BEGIN Data to examine
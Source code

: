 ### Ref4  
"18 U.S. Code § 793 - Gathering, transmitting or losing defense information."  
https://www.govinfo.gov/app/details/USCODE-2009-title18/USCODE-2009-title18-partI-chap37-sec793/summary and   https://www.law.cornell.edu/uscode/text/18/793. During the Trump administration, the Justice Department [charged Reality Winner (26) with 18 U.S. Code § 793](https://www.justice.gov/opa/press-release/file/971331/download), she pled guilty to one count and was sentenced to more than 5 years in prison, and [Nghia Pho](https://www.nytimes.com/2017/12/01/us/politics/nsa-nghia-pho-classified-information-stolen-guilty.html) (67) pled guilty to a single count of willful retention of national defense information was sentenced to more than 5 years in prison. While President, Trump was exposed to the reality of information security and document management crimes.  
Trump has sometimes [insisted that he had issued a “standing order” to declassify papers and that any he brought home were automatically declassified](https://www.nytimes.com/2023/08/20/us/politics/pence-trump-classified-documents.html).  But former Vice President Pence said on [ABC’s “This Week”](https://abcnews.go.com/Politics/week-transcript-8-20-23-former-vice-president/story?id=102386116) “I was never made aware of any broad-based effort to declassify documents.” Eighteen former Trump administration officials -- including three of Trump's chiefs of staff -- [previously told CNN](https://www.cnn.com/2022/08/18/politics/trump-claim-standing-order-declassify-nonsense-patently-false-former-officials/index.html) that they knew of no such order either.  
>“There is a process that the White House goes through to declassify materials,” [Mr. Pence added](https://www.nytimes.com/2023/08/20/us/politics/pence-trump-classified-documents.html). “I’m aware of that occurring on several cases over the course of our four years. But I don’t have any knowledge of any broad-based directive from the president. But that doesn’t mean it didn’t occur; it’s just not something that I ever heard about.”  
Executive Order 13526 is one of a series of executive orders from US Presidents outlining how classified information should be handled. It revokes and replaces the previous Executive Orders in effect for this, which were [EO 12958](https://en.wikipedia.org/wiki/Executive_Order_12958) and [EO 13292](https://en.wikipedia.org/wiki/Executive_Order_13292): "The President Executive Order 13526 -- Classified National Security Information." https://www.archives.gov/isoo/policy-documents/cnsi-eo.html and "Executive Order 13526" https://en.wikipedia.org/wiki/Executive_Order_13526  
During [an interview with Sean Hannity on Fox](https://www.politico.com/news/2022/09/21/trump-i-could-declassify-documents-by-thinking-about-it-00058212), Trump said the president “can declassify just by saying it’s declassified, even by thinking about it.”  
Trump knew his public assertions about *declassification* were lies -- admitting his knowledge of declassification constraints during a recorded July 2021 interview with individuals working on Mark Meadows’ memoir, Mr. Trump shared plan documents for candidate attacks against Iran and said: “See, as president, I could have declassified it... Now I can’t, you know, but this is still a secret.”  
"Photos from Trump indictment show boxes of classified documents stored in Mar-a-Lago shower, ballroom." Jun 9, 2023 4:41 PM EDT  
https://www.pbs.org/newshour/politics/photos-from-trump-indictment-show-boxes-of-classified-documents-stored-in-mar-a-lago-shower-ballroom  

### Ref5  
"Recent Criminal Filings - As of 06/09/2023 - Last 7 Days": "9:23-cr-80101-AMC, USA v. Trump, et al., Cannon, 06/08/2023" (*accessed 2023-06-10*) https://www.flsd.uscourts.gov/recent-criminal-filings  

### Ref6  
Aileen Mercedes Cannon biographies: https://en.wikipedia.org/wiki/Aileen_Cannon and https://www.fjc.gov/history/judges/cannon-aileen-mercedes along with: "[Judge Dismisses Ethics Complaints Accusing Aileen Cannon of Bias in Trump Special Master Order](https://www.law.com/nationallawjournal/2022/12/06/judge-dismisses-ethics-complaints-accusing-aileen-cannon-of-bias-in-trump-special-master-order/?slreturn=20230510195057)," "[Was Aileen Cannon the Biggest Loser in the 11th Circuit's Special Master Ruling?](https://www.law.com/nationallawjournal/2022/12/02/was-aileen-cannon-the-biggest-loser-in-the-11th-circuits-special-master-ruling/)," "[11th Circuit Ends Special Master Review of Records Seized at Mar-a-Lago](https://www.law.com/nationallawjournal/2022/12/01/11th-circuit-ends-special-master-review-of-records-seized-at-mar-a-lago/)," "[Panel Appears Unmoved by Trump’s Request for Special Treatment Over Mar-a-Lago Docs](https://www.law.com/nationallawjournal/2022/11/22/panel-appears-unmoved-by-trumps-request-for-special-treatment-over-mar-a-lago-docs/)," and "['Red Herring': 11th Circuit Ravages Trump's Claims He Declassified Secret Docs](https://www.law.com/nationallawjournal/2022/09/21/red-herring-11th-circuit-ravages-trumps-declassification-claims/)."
END Data to examine
# Work instructions:
Reproduce the full set of records precisely.

# Completed exercise:
Source code

: ### Ref4  
"18 U.S. Code § 793 - Gathering, transmitting or losing defense information."  
https://www.govinfo.gov/app/details/USCODE-2009-title18/USCODE-2009-title18-partI-chap37-sec793/summary and   https://www.law.cornell.edu/uscode/text/18/793. During the Trump administration, the Justice Department [charged Reality Winner (26) with 18 U.S. Code § 793](https://www.justice.gov/opa/press-release/file/971331/download), she pled guilty to one count and was sentenced to more than 5 years in prison, and [Nghia Pho](https://www.nytimes.com/2017/12/01/us/politics/nsa-nghia-pho-classified-information-stolen-guilty.html) (67) pled guilty to a single count of willful retention of national defense information was sentenced to more than 5 years in prison. While President, Trump was exposed to the reality of information security and document management crimes.  
Trump has sometimes [insisted that he had issued a “standing order” to declassify papers and that any he brought home were automatically declassified](https://www.nytimes.com/2023/08/20/us/politics/pence-trump-classified-documents.html).  But former Vice President Pence said on [ABC’s “This Week”](https://abcnews.go.com/Politics/week-transcript-8-20-23-former-vice-president/story?id=102386116) “I was never made aware of any broad-based effort to declassify documents.” Eighteen former Trump administration officials -- including three of Trump's chiefs of staff -- [previously told CNN](https://www.cnn.com/2022/08/18/politics/trump-claim-standing-order-declassify-nonsense-patently-false-former-officials/index.html) that they knew of no such order either.  
>“There is a process that the White House goes through to declassify materials,” [Mr. Pence added](https://www.nytimes.com/2023/08/20/us/politics/pence-trump-classified-documents.html). “I’m aware of that occurring on several cases over the course of our four years. But I don’t have any knowledge of any broad-based directive from the president. But that doesn’t mean it didn’t occur; it’s just not something that I ever heard about.”  
Executive Order 13526 is one of a series of executive orders from US Presidents outlining how classified information should be handled. It revokes and replaces the previous Executive Orders in effect for this, which were [EO 12958](https://en.wikipedia.org/wiki/Executive_Order_12958) and [EO 13292](https://en.wikipedia.org/wiki/Executive_Order_13292): "The President Executive Order 13526 -- Classified National Security Information." https://www.archives.gov/isoo/policy-documents/cnsi-eo.html and "Executive Order 13526" https://en.wikipedia.org/wiki/Executive_Order_13526  
During [an interview with Sean Hannity on Fox](https://www.politico.com/news/2022/09/21/trump-i-could-declassify-documents-by-thinking-about-it-00058212), Trump said the president “can declassify just by saying it’s declassified, even by thinking about it.”  
Trump knew his public assertions about *declassification* were lies -- admitting his knowledge of declassification constraints during a recorded July 2021 interview with individuals working on Mark Meadows’ memoir, Mr. Trump shared plan documents for candidate attacks against Iran and said: “See, as president, I could have declassified it... Now I can’t, you know, but this is still a secret.”  
"Photos from Trump indictment show boxes of classified documents stored in Mar-a-Lago shower, ballroom." Jun 9, 2023 4:41 PM EDT  
https://www.pbs.org/newshour/politics/photos-from-trump-indictment-show-boxes-of-classified-documents-stored-in-mar-a-lago-shower-ballroom  

### Ref5  
"Recent Criminal Filings - As of 06/09/2023 - Last 7 Days": "9:23-cr-80101-AMC, USA v. Trump, et al., Cannon, 06/08/2023" (*accessed 2023-06-10*) https://www.flsd.uscourts.gov/recent-criminal-filings  

### Ref6  
Aileen Mercedes Cannon biographies: https://en.wikipedia.org/wiki/Aileen_Cannon and https://www.fjc.gov/history/judges/cannon-aileen-mercedes along with: "[Judge Dismisses Ethics Complaints Accusing Aileen Cannon of Bias in Trump Special Master Order](https://www.law.com/nationallawjournal/2022/12/06/judge-dismisses-ethics-complaints-accusing-aileen-cannon-of-bias-in-trump-special-master-order/?slreturn=20230510195057)," "[Was Aileen Cannon the Biggest Loser in the 11th Circuit's Special Master Ruling?](https://www.law.com/nationallawjournal/2022/12/02/was-aileen-cannon-the-biggest-loser-in-the-11th-circuits-special-master-ruling/)," "[11th Circuit Ends Special Master Review of Records Seized at Mar-a-Lago](https://www.law.com/nationallawjournal/2022/12/01/11th-circuit-ends-special-master-review-of-records-seized-at-mar-a-lago/)," "[Panel Appears Unmoved by Trump’s Request for Special Treatment Over Mar-a-Lago Docs](https://www.law.com/nationallawjournal/2022/11/22/panel-appears-unmoved-by-trumps-request-for-special-treatment-over-mar-a-lago-docs/)," and "['Red Herring': 11th Circuit Ravages Trump's Claims He Declassified Secret Docs](https://www.law.com/nationallawjournal/2022/09/21/red-herring-11th-circuit-ravages-trumps-declassification-claims/)."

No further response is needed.